# Ruby Reef Kick Ick



## planderos

has any one use this product called Ruby Reef Kick Ick? Is it safe for a reef tank? Does it work?
thanks
pablo


----------



## Lupin

planderos said:


> has any one use this product called Ruby Reef Kick Ick? Is it safe for a reef tank? Does it work?
> thanks
> pablo


What are the active ingredients in it? Anything containing copper sulfate is not recommended for reef tanks. Did you quarantine your fish for at least a few weeks?


----------



## baja22caliber

*kick ich*

I used this product after I had an ich outbreak....work well...but I noticed it seemed coupled with lack of skimming that my corals took a hit....after I finished my treatment..and started my skimming again...I added chemi-pure elite and within a day everything popped back up....I had cyno bacteria start while I was treating...that is also disappearing once I started all my systems back up....the problem with the kick ich...is you have to suspend all skimming and carbon....so as I was treating my ich....another problem started with the coral decline and cyno...so watch your corals.....treat the ich as long as you can without beating up your tank too bad. I have a 29gal bio-cube so adding chemicals im sure have more impact on corals...

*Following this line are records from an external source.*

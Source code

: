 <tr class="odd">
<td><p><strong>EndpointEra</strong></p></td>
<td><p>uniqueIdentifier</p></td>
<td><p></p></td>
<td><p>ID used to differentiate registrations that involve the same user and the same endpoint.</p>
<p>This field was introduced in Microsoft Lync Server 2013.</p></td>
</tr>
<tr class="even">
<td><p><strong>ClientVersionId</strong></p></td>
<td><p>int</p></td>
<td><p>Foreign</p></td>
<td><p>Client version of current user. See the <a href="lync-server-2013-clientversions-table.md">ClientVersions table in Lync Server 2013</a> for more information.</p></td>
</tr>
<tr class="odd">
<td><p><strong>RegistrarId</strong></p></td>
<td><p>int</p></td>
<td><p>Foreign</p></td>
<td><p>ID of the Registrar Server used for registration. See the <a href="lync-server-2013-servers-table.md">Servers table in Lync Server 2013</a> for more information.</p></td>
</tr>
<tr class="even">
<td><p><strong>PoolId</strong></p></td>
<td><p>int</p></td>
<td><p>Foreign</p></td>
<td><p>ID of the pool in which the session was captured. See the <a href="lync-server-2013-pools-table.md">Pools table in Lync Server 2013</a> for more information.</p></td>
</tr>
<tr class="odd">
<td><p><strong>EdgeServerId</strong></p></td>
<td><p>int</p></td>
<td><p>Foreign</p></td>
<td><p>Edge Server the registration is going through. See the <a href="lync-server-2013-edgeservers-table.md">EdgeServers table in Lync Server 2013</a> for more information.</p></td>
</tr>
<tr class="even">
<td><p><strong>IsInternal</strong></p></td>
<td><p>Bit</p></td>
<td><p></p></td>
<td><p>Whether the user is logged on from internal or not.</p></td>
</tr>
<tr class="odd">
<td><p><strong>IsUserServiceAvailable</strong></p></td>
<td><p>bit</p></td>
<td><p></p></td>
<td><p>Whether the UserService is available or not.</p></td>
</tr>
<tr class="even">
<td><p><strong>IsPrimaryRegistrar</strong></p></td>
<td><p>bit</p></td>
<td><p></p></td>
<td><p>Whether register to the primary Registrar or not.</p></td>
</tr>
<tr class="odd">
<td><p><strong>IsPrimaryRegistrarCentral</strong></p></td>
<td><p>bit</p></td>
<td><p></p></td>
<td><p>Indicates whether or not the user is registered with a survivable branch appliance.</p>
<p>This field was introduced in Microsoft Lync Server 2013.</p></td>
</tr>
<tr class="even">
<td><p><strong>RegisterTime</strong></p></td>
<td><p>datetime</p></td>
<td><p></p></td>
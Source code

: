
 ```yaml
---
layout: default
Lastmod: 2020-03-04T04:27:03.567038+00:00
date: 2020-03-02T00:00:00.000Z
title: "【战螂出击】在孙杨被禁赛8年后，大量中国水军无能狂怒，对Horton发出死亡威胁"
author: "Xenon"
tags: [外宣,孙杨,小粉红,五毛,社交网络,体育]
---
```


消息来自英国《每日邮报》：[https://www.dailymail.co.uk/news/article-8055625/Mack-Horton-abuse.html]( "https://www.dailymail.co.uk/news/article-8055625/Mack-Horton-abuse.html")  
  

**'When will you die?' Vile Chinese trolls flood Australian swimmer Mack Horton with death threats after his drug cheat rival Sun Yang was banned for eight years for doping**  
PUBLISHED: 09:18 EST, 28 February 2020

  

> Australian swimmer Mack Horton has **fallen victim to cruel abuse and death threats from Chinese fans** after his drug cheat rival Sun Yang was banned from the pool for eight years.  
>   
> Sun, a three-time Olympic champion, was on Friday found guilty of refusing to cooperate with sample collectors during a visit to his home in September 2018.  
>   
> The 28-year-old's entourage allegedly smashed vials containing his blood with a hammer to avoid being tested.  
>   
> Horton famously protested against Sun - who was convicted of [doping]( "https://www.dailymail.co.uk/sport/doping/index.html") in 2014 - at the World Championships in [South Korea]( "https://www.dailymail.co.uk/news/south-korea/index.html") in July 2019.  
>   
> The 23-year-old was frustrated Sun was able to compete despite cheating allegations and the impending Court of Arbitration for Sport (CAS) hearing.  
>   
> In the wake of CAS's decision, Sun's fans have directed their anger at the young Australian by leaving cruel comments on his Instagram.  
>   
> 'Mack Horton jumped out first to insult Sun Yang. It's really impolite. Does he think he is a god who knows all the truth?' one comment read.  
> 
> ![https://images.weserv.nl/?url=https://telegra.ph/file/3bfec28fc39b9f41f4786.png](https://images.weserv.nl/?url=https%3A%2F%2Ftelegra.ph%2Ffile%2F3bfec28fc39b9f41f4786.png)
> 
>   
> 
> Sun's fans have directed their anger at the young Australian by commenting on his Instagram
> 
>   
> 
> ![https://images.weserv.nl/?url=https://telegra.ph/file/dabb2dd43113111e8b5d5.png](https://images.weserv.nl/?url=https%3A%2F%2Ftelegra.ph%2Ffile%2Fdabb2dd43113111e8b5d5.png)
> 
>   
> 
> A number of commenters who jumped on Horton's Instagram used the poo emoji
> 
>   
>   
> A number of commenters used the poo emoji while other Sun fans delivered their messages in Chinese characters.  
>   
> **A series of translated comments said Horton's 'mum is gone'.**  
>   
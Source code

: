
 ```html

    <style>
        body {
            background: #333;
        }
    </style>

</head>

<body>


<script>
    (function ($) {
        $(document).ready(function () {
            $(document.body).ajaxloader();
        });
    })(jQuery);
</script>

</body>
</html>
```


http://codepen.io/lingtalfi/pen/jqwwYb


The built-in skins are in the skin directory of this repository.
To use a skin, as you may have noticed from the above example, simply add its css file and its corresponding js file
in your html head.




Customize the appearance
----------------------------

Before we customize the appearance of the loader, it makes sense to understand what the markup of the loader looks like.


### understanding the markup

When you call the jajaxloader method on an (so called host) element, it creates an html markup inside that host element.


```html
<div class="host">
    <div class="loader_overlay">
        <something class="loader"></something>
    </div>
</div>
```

I added a small powerhead to try and increase circulation while my filtration was down while treating for ich


----------



## johnmaloney

I used it with great results. I kept my hang on filter going, but with no carbon and it worked, but the package suggested removing all filter material if I remember correctly. My zoas did fine, I don't know about other corals, bu there is no copper in the medication so it seems to be okay. You should also locate the source of the ich. I had nitrites come back after cycling and I worked to get that down too. I also added Prime with the Kick Ich. Don't know if this helped, just letting you know the details. Good Luck! It is hard to watch your fish get sick.


----------